Here are the five observations for the Vancouver game.

1. It was good to see Joe Corvo and Tim Gleason reunited on defense, but the duo still looked out sorts like the entire defense has pretty much all four games. Corvo, in particular, seemed exasperated at times, even slamming his stick against the net after losing Mason Raymond in front on the Canucks’ fourth goal. The post-game audio of Corvo further illustrates his frustration, and I think Hurricanes fans have learned that No. 77 needs confidence to be at his best. Right now, that seems to be lacking.

2. For the second straight game, coach Paul Maurice inserted a player in the lineup and he scored. Thursday it was Sergei Samsonov, and Sunday Patrick O`Sullivan got his first of the year when he slowed his entry into the zone to create a 2 on 1, then ripped a shot past Canucks goalie Cory Schneider. It was an illustration of what O'Sullivan can bring on offense, but the 25-year-old winger also hustled defensively. He was one of the bright spots in the loss.

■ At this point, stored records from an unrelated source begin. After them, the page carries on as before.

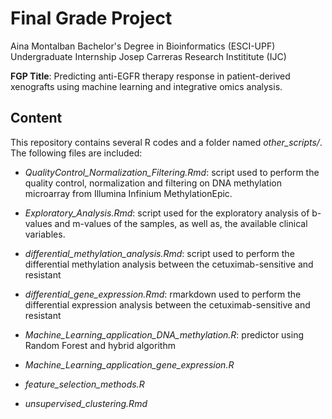 # Final Grade Project 
Aina Montalban
Bachelor's Degree in Bioinformatics (ESCI-UPF)
Undergraduate Internship Josep Carreras Research Instititute (IJC)

**FGP Title**: Predicting anti-EGFR therapy response in patient-derived xenografts using machine learning and integrative omics analysis.


## Content

This repository contains several R codes and a folder named *other_scripts/*. 
The following files are included:

- *QualityControl_Normalization_Filtering.Rmd*: script used to perform the quality control, normalization and filtering on DNA methylation microarray from Illumina Infinium  MethylationEpic. 

- *Exploratory_Analysis.Rmd*: script used for the exploratory analysis of b-values and m-values of the samples, as well as, the available clinical variables. 

- *differential_methylation_analysis.Rmd*: script used to perform the differential methylation analysis between the cetuximab-sensitive and resistant

- *differential_gene_expression.Rmd*: rmarkdown used to perform the differential expression analysis between the cetuximab-sensitive and resistant

- *Machine_Learning_application_DNA_methylation.R*: predictor using Random Forest and hybrid algorithm

- *Machine_Learning_application_gene_expression.R*

- *feature_selection_methods.R*

- *unsupervised_clustering.Rmd*


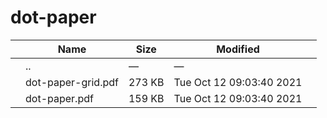 dot-paper
=========

<table><thead><tr class="header"><th></th><th>Name</th><th>Size</th><th>Modified</th><th></th></tr></thead><tbody><tr class="odd"><td></td><td><span class="goup">..</span></td><td>—</td><td>—</td><td></td></tr><tr class="even"><td></td><td><span class="name">dot-paper-grid.pdf</span></td><td>273 KB</td><td>Tue Oct 12 09:03:40 2021</td><td></td></tr><tr class="odd"><td></td><td><span class="name">dot-paper.pdf</span></td><td>159 KB</td><td>Tue Oct 12 09:03:40 2021</td><td></td></tr></tbody></table>
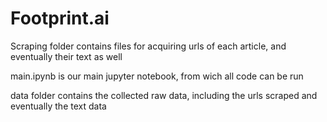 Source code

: # Footprint.ai

Scraping folder contains files for acquiring urls of each article, and eventually their text as well

main.ipynb is our main jupyter notebook, from wich all code can be run

data folder contains the collected raw data, including the urls scraped and eventually the text data
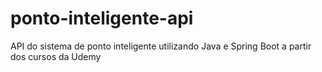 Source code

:# ponto-inteligente-api
API do sistema de ponto inteligente utilizando Java e Spring Boot a partir dos cursos da Udemy
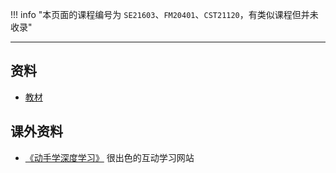 !!! info "本页面的课程编号为 `SE21603`、`FM20401`、`CST21120`，有类似课程但并未收录"

---

## 资料

- [教材](https://api.mir6.com/api/lanzou?url=https://cqu-openlib.lanzout.com/iv94P1wmrbdc&down=true)   

## 课外资料  
- [《动手学深度学习》](https://zh.d2l.ai/) 很出色的互动学习网站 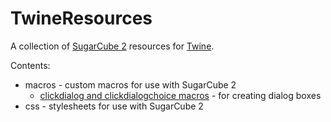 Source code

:# TwineResources

A collection of [SugarCube 2](http://www.motoslave.net/sugarcube/) resources for [Twine](https://twinery.org/).

Contents:

- macros - custom macros for use with SugarCube 2
    - [clickdialog and clickdialogchoice macros](twine-resources/macros/clickdialog/) - for creating dialog boxes
- css - stylesheets for use with SugarCube 2
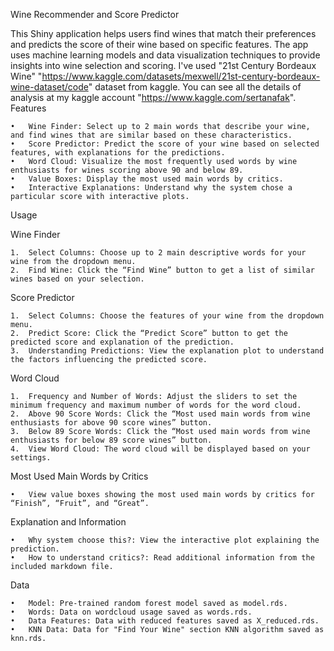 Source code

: Wine Recommender and Score Predictor

This Shiny application helps users find wines that match their preferences and predicts the score of their wine based on specific features. The app uses machine learning models and data visualization techniques to provide insights into wine selection and scoring.
I've used "21st Century Bordeaux Wine"  "https://www.kaggle.com/datasets/mexwell/21st-century-bordeaux-wine-dataset/code" dataset from kaggle. You can see all the details of analysis at my kaggle account "https://www.kaggle.com/sertanafak".
Features

	•	Wine Finder: Select up to 2 main words that describe your wine, and find wines that are similar based on these characteristics.
	•	Score Predictor: Predict the score of your wine based on selected features, with explanations for the predictions.
	•	Word Cloud: Visualize the most frequently used words by wine enthusiasts for wines scoring above 90 and below 89.
	•	Value Boxes: Display the most used main words by critics.
	•	Interactive Explanations: Understand why the system chose a particular score with interactive plots.
 Usage

Wine Finder

	1.	Select Columns: Choose up to 2 main descriptive words for your wine from the dropdown menu.
	2.	Find Wine: Click the “Find Wine” button to get a list of similar wines based on your selection.

Score Predictor

	1.	Select Columns: Choose the features of your wine from the dropdown menu.
	2.	Predict Score: Click the “Predict Score” button to get the predicted score and explanation of the prediction.
	3.	Understanding Predictions: View the explanation plot to understand the factors influencing the predicted score.

Word Cloud

	1.	Frequency and Number of Words: Adjust the sliders to set the minimum frequency and maximum number of words for the word cloud.
	2.	Above 90 Score Words: Click the “Most used main words from wine enthusiasts for above 90 score wines” button.
	3.	Below 89 Score Words: Click the “Most used main words from wine enthusiasts for below 89 score wines” button.
	4.	View Word Cloud: The word cloud will be displayed based on your settings.

Most Used Main Words by Critics

	•	View value boxes showing the most used main words by critics for “Finish”, “Fruit”, and “Great”.

Explanation and Information

	•	Why system choose this?: View the interactive plot explaining the prediction.
	•	How to understand critics?: Read additional information from the included markdown file.

Data

	•	Model: Pre-trained random forest model saved as model.rds.
	•	Words: Data on wordcloud usage saved as words.rds.
	•	Data Features: Data with reduced features saved as X_reduced.rds.
	•	KNN Data: Data for "Find Your Wine" section KNN algorithm saved as knn.rds.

3. Jeff Skinner wasn't nearly as noticeable playing at center as he had been on the wing, and he only took six faceoffs all night (he was a respectable 3 of 6). One game doesn't mean Skinner is a failure in the middle, but perhaps both he and Jussi Jokinen could be on the wing without compromising strength down the middle? Patrick Dwyer was better than expected — he's usually much better at wing, from where I sit — centering the fourth line, and Zac Dalpe has played well enough to get out of the press box and get a shot on the third line.

4. Speaking of faceoffs, Eric Staal's regression on the draw is becoming a major concern. He won just five of 18 faceoffs Sunday (28 percent), and on the season his even-strength draws are terrible — 18 wins to 53 losses (25.4 percent). He has actually has won more power play (7 of 13) and shorthanded (3 of 5) faceoffs than he's lost, so you have to wonder if his focus is heightened during those special teams faceoffs. If so, that same focus needs to be there on every draw.

5. For those fans on the ledge: yes, the last two games have shown some major chinks in Carolina's armor, but the team is still .500. Even if they flop their way through the rest of this brutal trip — which is rough in both travel and opponents — they will hit a stretch where things will be easier on them. They have proven they can play with — and beat — the lower rung teams like Minnesota, and road losses to Vancouver (a Cup contender) and Ottawa (a playoff team that, despite outplaying Carolina, could've fallen to the Canes) aren't a badge of shame, especially coming off a European roadie. An early November stretch of games against the Islanders, Panthers (twice) and Edmonton should be a good gauge on what fans can expect this season.